Hah? Yang benar saja! Hanya karena itu dia merasa dirinya telah berubah?
"Jangan pasang wajah seperti itu," tambah Mark sambil tertawa kecil. "Kamu nggak percaya dengan apa yang baru saja aku bilang?"
Tanpa ragu aku mengangguk. "Tentu saja!"
Mark tertawa semakin keras. "Hei, memangnya aku kurang apa sebagai pacarmu?"
"Jangan membuatku mengatakannya," ucapku kesal.
Percayalah, selama setengah tahun ini, satu-satunya hal yang pernah dilakukan Mark sebagai pacarku adalah membawaku ke Los Angeles dan memperkenalkanku pada orang tuanya. Di luar itu, kami sibuk dengan pekerjaan masing-masing dan hanya bertemu sesekali.
Kami bahkan belum berciuman. Padahal saat bersama Wendy dulu, Mark bisa dengan santai mencium sahabatku. Mengapa sekarang aku menjadi cemburu? Aku tidak mengerti.
"Yah, mungkin kamu benar. Aku memang masih belum sepenuhnya memberikan segala yang kupunya padamu. Bisa dibilang karena masa laluku," lanjut Mark bercerita.
Kadang aku bisa kesal dengan Mark yang bisa sangat jujur. Iya, aku tahu bahwa Mark masih memiliki sedikit bagian Wendy di hatinya. Tapi mau bagaimana lagi? Aku tidak bisa memaksa Mark berpaling seratus persen padaku.
"Ada saat di mana aku ingin kamu nggak terlalu berharap padaku. Karena aku sendiri nggak tahu kapan lagi aku bisa percaya pada orang lain," ujar Mark sangat serius. "Tapi saat melihatmu berusaha membahagiakanku, aku jadi ingin melakukan hal yang sama."
Tunggu. Barusan Mark bilang apa? Dia ingin melakukan hal yang sama? "Maksud kamu apa?"
Mark tersenyum dan kakinya berhenti melangkah. Kini kami berdiri berhadapan, tanpa berpegangan tangan. "Berkat kamu yang selalu ada di sisiku, aku jadi sadar akan banyak hal, Irene."
Aku menatap Mark dengan tatapan mengejek. "Kalau kamu bercanda, aku nggak akan memaafkanmu."
"Hei, apa aku selalu terlihat main-main di depanmu?" tanya Mark kemudian ia menghela napas. "Apa kamu nggak lihat waktu aku memohon pada Suga saat di backstage? Kamu pikir aku melakukannya untuk siapa?"
Aku mendengus. "Tentu saja untuk Wendy—"
"Salah. Aku melakukannya untuk kamu," sahut Mark dengan senyum puas karena jawabanku salah. "Aku melakukannya agar kamu hanya melihatku seorang."

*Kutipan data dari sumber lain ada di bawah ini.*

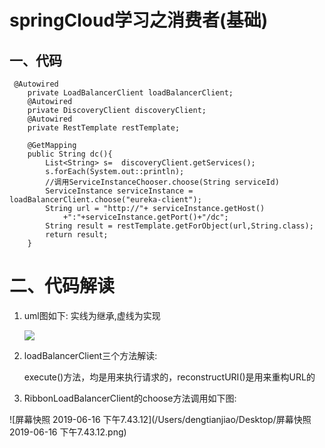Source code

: # springCloud学习之消费者(基础)

## 一、代码

```
 @Autowired
    private LoadBalancerClient loadBalancerClient;
    @Autowired
    private DiscoveryClient discoveryClient;
    @Autowired
    private RestTemplate restTemplate;

    @GetMapping
    public String dc(){
        List<String> s=  discoveryClient.getServices();
        s.forEach(System.out::println);
        //调用ServiceInstanceChooser.choose(String serviceId)
        ServiceInstance serviceInstance = loadBalancerClient.choose("eureka-client");
        String url = "http://"+ serviceInstance.getHost()
        	+":"+serviceInstance.getPort()+"/dc";
        String result = restTemplate.getForObject(url,String.class);
        return result;
    }
```

# 二、代码解读

1. uml图如下: 实线为继承,虚线为实现

   ![](/Users/dengtianjiao/Desktop/LoadBalancerClient.png)

2. loadBalancerClient三个方法解读:

   execute()方法，均是用来执行请求的，reconstructURI()是用来重构URL的

3. RibbonLoadBalancerClient的choose方法调用如下图:

![屏幕快照 2019-06-16 下午7.43.12](/Users/dengtianjiao/Desktop/屏幕快照 2019-06-16 下午7.43.12.png)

Apa-apaan ini? Mark selalu tahu bagaimana cara untuk membuatku makin cinta padanya. Kalau sekarang aku menatap diriku di cermin, aku pasti akan melihat pipiku yang sudah berubah merah.
"Sudah nggak ada lagi Wendy di hatiku. Kamu yang sekarang ada di hatiku," sambung Mark sambil merapikan rambutku. "Dan kamu jauh lebih baik dari perempuan manapun yang pernah aku temui."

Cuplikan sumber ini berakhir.